=== Section Start ===

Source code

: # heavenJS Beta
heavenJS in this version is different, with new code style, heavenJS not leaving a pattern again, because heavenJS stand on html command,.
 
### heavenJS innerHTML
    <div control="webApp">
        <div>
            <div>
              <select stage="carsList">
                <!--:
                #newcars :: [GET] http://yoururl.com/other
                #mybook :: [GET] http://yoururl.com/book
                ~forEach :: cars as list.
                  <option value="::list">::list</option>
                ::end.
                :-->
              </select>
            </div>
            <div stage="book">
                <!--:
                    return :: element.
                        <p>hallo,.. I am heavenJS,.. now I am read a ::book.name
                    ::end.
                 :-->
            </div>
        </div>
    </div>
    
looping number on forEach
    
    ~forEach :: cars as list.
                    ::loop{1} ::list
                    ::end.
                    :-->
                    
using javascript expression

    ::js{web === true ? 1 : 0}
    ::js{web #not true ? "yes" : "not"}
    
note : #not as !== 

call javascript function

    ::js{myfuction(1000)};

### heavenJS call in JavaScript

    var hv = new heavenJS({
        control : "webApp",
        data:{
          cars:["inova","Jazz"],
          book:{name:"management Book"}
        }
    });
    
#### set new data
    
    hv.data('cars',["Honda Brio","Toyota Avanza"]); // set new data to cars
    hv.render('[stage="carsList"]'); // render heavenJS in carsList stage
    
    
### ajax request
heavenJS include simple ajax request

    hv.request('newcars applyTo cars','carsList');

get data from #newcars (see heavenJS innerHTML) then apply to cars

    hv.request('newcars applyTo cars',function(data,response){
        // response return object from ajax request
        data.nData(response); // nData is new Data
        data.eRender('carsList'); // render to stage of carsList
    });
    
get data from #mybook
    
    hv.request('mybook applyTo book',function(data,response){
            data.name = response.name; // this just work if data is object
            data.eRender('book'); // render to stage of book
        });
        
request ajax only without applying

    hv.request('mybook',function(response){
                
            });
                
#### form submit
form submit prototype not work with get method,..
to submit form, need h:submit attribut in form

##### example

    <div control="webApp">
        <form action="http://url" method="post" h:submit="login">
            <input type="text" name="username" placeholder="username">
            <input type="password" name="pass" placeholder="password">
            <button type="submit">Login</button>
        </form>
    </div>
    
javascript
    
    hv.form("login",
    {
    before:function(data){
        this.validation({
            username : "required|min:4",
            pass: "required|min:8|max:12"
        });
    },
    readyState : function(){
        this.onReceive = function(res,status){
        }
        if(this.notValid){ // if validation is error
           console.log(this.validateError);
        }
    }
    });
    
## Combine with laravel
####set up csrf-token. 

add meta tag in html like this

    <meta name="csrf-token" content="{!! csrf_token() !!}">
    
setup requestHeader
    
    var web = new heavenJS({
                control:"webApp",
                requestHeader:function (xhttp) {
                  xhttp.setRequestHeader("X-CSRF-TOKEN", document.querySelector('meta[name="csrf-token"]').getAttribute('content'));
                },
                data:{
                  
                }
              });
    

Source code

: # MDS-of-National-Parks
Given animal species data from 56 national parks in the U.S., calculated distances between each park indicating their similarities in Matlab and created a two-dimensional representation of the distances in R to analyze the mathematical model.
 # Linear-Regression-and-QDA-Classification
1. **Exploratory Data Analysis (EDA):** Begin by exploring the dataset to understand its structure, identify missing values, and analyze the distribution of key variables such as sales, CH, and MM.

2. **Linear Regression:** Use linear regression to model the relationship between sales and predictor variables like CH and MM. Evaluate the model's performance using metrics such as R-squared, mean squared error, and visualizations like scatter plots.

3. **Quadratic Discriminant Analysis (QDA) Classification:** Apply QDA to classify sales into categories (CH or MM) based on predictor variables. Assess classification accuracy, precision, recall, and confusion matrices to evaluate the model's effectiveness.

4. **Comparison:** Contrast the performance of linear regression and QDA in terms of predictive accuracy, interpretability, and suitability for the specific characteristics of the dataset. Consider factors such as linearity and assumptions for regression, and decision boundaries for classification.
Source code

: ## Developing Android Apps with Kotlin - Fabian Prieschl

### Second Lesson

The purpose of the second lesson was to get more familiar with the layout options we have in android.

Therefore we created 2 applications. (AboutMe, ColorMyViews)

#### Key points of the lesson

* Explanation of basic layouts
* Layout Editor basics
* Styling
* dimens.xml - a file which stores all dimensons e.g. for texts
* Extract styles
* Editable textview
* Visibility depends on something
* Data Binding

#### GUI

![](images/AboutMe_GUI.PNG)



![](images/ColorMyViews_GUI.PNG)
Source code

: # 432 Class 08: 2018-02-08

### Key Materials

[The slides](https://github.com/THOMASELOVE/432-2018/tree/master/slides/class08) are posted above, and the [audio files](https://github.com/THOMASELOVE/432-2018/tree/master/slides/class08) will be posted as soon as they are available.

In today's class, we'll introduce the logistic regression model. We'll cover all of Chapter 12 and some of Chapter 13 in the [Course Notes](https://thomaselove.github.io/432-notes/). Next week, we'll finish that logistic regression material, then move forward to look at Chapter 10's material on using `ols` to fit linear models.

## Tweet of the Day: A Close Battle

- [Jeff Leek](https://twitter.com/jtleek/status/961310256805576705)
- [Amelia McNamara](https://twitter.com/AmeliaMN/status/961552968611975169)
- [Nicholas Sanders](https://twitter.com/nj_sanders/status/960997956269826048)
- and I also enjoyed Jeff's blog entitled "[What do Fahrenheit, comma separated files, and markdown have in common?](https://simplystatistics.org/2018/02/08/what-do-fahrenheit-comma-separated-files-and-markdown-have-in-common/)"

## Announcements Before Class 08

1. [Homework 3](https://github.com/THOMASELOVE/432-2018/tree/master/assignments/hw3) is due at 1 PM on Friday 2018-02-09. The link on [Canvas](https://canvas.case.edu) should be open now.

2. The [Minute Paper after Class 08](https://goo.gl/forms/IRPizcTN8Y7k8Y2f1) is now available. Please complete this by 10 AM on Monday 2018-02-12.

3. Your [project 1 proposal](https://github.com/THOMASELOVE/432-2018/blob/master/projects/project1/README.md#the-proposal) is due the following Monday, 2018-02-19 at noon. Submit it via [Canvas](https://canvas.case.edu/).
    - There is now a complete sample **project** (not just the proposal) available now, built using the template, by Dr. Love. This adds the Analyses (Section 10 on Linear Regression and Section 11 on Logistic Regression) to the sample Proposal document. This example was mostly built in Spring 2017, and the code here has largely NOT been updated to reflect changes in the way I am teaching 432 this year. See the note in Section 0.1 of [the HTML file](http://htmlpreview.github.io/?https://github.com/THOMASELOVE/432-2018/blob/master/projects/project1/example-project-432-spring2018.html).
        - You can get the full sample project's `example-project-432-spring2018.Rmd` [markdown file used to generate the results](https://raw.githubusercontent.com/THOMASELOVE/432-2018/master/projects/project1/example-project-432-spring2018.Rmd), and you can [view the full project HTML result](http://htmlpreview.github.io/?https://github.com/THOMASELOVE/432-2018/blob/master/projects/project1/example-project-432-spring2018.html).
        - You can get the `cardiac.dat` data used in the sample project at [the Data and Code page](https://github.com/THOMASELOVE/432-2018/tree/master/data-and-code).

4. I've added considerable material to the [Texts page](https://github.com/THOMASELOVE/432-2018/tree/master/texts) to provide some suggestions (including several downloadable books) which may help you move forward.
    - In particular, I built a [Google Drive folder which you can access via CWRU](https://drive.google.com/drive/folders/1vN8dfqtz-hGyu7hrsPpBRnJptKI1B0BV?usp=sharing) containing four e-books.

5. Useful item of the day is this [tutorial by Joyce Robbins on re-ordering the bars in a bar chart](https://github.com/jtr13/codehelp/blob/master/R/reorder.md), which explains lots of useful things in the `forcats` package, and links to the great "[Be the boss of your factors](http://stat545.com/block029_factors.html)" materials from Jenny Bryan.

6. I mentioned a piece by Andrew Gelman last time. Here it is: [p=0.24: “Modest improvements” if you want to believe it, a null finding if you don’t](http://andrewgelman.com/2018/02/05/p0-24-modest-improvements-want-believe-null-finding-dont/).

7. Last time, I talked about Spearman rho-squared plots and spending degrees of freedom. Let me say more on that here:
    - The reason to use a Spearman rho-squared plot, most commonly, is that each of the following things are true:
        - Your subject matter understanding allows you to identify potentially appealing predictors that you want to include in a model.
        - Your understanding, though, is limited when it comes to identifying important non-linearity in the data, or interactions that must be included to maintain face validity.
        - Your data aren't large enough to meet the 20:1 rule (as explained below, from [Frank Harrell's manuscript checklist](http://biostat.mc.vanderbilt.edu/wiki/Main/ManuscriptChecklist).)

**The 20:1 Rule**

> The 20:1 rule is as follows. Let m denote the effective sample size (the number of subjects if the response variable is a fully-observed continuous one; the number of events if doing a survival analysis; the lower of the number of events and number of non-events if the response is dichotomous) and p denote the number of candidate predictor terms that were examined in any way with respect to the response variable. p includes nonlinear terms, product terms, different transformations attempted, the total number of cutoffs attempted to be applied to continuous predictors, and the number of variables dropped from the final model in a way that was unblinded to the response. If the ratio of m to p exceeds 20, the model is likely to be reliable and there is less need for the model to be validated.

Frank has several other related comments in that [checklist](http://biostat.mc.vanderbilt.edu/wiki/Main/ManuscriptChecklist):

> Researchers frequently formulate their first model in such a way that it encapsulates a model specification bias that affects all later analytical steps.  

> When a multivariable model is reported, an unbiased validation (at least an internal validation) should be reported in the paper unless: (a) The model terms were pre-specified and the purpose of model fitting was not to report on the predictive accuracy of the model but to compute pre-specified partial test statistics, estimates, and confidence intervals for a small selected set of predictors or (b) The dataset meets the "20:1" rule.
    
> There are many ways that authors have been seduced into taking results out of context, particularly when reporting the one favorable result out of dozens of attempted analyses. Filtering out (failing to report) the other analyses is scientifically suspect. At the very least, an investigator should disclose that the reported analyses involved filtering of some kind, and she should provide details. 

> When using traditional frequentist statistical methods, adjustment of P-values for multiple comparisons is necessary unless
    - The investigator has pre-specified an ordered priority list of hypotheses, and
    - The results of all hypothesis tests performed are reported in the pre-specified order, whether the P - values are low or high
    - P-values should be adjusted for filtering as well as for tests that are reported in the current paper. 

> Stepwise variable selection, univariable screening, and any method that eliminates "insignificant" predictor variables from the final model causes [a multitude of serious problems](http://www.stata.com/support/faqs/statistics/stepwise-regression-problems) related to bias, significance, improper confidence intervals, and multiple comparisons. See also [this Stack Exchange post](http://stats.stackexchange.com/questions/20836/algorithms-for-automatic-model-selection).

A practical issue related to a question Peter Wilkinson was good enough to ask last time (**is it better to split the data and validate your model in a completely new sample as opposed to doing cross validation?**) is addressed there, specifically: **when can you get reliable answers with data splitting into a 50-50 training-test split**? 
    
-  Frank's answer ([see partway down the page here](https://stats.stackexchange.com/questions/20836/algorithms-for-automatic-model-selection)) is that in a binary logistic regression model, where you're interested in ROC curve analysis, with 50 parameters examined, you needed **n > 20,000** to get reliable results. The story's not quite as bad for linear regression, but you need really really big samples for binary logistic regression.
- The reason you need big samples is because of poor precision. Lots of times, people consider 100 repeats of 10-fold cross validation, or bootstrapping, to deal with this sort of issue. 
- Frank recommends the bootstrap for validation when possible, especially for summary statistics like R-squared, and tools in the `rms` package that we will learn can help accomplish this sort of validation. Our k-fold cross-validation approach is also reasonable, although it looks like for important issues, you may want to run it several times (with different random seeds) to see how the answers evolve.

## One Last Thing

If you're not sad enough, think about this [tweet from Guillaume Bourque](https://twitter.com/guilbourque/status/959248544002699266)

=== Section End ===

> [INSTRUCTIONS TO FOLLOW]:
For the string "xhttp", report how many lines of the records contain it, giving the number only.

> [ANSWER TO THE EXERCISE]:
2